Description of the task
Below are the entries; output exactly the lines from the one containing "Por padrão, as" through the final line, inclusive.

Record excerpts
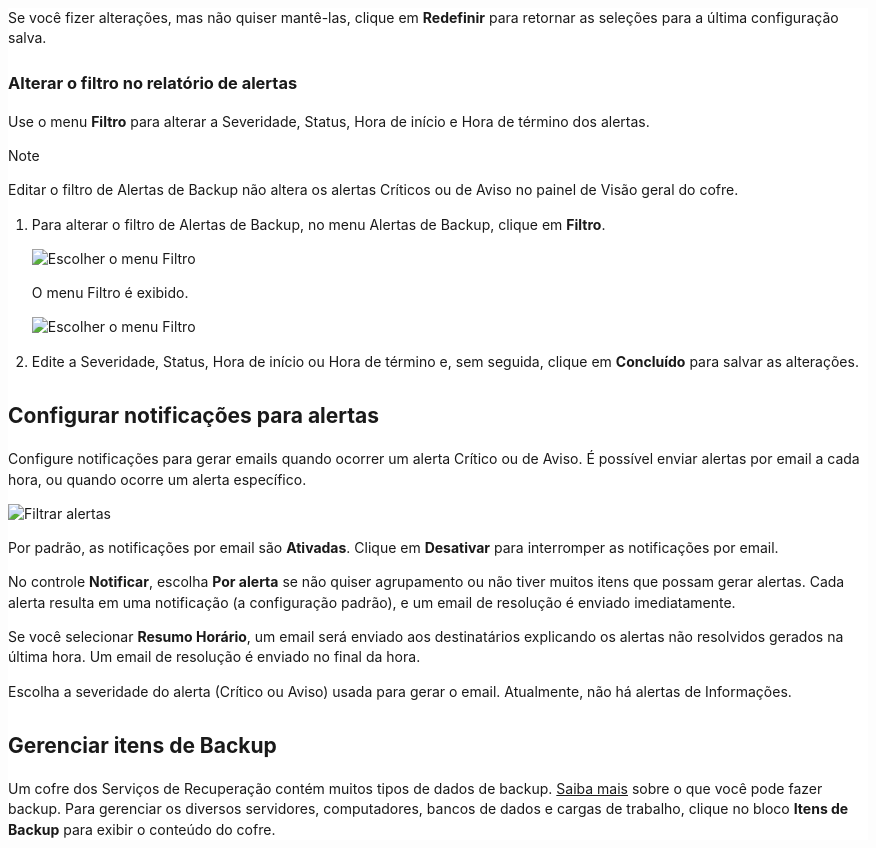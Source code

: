    Se você fizer alterações, mas não quiser mantê-las, clique em **Redefinir** para retornar as seleções para a última configuração salva.

### <a name="change-the-filter-in-alerts-report"></a>Alterar o filtro no relatório de alertas

Use o menu **Filtro** para alterar a Severidade, Status, Hora de início e Hora de término dos alertas.

> [!NOTE]
> Editar o filtro de Alertas de Backup não altera os alertas Críticos ou de Aviso no painel de Visão geral do cofre.
>  

1. Para alterar o filtro de Alertas de Backup, no menu Alertas de Backup, clique em **Filtro**.

   ![Escolher o menu Filtro](./media/backup-azure-manage-windows-server/alerts-menu-choose-filter.png)

   O menu Filtro é exibido.

   ![Escolher o menu Filtro](./media/backup-azure-manage-windows-server/filter-alert-menu.png)

2. Edite a Severidade, Status, Hora de início ou Hora de término e, sem seguida, clique em **Concluído** para salvar as alterações.

## <a name="configuring-notifications-for-alerts"></a>Configurar notificações para alertas

Configure notificações para gerar emails quando ocorrer um alerta Crítico ou de Aviso. É possível enviar alertas por email a cada hora, ou quando ocorre um alerta específico.

   ![Filtrar alertas](./media/backup-azure-manage-windows-server/configure-notification.png)

Por padrão, as notificações por email são **Ativadas**. Clique em **Desativar** para interromper as notificações por email.

No controle **Notificar**, escolha **Por alerta** se não quiser agrupamento ou não tiver muitos itens que possam gerar alertas. Cada alerta resulta em uma notificação (a configuração padrão), e um email de resolução é enviado imediatamente.

Se você selecionar **Resumo Horário**, um email será enviado aos destinatários explicando os alertas não resolvidos gerados na última hora. Um email de resolução é enviado no final da hora.

Escolha a severidade do alerta (Crítico ou Aviso) usada para gerar o email. Atualmente, não há alertas de Informações.

## <a name="manage-backup-items"></a>Gerenciar itens de Backup

Um cofre dos Serviços de Recuperação contém muitos tipos de dados de backup. [Saiba mais](backup-overview.md#what-can-i-back-up) sobre o que você pode fazer backup. Para gerenciar os diversos servidores, computadores, bancos de dados e cargas de trabalho, clique no bloco **Itens de Backup** para exibir o conteúdo do cofre.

Your response
Por padrão, as notificações por email são **Ativadas**. Clique em **Desativar** para interromper as notificações por email.

No controle **Notificar**, escolha **Por alerta** se não quiser agrupamento ou não tiver muitos itens que possam gerar alertas. Cada alerta resulta em uma notificação (a configuração padrão), e um email de resolução é enviado imediatamente.

Se você selecionar **Resumo Horário**, um email será enviado aos destinatários explicando os alertas não resolvidos gerados na última hora. Um email de resolução é enviado no final da hora.

Escolha a severidade do alerta (Crítico ou Aviso) usada para gerar o email. Atualmente, não há alertas de Informações.

## <a name="manage-backup-items"></a>Gerenciar itens de Backup

Um cofre dos Serviços de Recuperação contém muitos tipos de dados de backup. [Saiba mais](backup-overview.md#what-can-i-back-up) sobre o que você pode fazer backup. Para gerenciar os diversos servidores, computadores, bancos de dados e cargas de trabalho, clique no bloco **Itens de Backup** para exibir o conteúdo do cofre.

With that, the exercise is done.